Task description
Nothing in the records may change. Print them all again.

++++++++

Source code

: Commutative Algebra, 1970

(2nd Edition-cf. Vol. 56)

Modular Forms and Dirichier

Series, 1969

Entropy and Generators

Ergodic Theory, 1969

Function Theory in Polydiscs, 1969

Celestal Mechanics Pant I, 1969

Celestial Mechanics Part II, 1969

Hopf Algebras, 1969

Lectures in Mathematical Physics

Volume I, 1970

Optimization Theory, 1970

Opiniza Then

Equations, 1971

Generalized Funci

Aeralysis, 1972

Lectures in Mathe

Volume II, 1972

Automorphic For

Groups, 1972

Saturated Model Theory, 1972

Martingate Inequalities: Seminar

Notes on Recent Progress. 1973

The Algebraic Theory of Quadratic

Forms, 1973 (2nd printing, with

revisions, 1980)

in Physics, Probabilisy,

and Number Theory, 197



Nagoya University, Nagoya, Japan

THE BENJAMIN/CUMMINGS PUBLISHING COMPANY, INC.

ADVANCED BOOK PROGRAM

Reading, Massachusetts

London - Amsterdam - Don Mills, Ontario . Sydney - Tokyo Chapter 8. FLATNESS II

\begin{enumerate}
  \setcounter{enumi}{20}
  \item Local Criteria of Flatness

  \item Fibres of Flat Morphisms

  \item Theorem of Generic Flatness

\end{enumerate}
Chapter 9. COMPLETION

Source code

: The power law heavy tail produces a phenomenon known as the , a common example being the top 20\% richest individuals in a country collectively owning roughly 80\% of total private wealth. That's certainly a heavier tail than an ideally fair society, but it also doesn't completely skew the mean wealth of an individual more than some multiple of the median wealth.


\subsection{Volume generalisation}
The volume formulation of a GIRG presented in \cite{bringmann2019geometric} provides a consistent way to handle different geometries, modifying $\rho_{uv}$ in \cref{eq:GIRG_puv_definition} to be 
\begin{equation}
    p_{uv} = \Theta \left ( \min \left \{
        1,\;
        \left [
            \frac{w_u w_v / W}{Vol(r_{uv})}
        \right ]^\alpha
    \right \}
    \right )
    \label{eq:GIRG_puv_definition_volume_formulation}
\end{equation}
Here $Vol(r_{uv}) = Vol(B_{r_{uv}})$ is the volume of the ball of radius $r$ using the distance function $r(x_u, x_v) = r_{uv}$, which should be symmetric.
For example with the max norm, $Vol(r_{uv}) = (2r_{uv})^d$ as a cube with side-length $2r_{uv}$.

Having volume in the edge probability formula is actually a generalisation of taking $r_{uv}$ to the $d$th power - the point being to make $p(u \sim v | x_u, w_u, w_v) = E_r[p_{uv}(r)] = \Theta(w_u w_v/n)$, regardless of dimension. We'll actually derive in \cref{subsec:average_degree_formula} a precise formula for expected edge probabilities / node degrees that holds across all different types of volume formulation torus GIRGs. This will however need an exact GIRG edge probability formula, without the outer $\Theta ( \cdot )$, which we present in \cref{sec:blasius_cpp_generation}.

++++++++

Written answer
Source code

: Commutative Algebra, 1970

(2nd Edition-cf. Vol. 56)

Modular Forms and Dirichier

Series, 1969

Entropy and Generators

Ergodic Theory, 1969

Function Theory in Polydiscs, 1969

Celestal Mechanics Pant I, 1969

Celestial Mechanics Part II, 1969

Hopf Algebras, 1969

Lectures in Mathematical Physics

Volume I, 1970

Optimization Theory, 1970

Opiniza Then

Equations, 1971

Generalized Funci

Aeralysis, 1972

Lectures in Mathe

Volume II, 1972

Automorphic For

Groups, 1972

Saturated Model Theory, 1972

Martingate Inequalities: Seminar

Notes on Recent Progress. 1973

The Algebraic Theory of Quadratic

Forms, 1973 (2nd printing, with

revisions, 1980)

in Physics, Probabilisy,

and Number Theory, 197



Nagoya University, Nagoya, Japan

THE BENJAMIN/CUMMINGS PUBLISHING COMPANY, INC.

ADVANCED BOOK PROGRAM

Reading, Massachusetts

London - Amsterdam - Don Mills, Ontario . Sydney - Tokyo Chapter 8. FLATNESS II

\begin{enumerate}
  \setcounter{enumi}{20}
  \item Local Criteria of Flatness

  \item Fibres of Flat Morphisms

  \item Theorem of Generic Flatness

\end{enumerate}
Chapter 9. COMPLETION

Source code

: The power law heavy tail produces a phenomenon known as the , a common example being the top 20\% richest individuals in a country collectively owning roughly 80\% of total private wealth. That's certainly a heavier tail than an ideally fair society, but it also doesn't completely skew the mean wealth of an individual more than some multiple of the median wealth.


\subsection{Volume generalisation}
The volume formulation of a GIRG presented in \cite{bringmann2019geometric} provides a consistent way to handle different geometries, modifying $\rho_{uv}$ in \cref{eq:GIRG_puv_definition} to be 
\begin{equation}
    p_{uv} = \Theta \left ( \min \left \{
        1,\;
        \left [
            \frac{w_u w_v / W}{Vol(r_{uv})}
        \right ]^\alpha
    \right \}
    \right )
    \label{eq:GIRG_puv_definition_volume_formulation}
\end{equation}
Here $Vol(r_{uv}) = Vol(B_{r_{uv}})$ is the volume of the ball of radius $r$ using the distance function $r(x_u, x_v) = r_{uv}$, which should be symmetric.
For example with the max norm, $Vol(r_{uv}) = (2r_{uv})^d$ as a cube with side-length $2r_{uv}$.

Having volume in the edge probability formula is actually a generalisation of taking $r_{uv}$ to the $d$th power - the point being to make $p(u \sim v | x_u, w_u, w_v) = E_r[p_{uv}(r)] = \Theta(w_u w_v/n)$, regardless of dimension. We'll actually derive in \cref{subsec:average_degree_formula} a precise formula for expected edge probabilities / node degrees that holds across all different types of volume formulation torus GIRGs. This will however need an exact GIRG edge probability formula, without the outer $\Theta ( \cdot )$, which we present in \cref{sec:blasius_cpp_generation}.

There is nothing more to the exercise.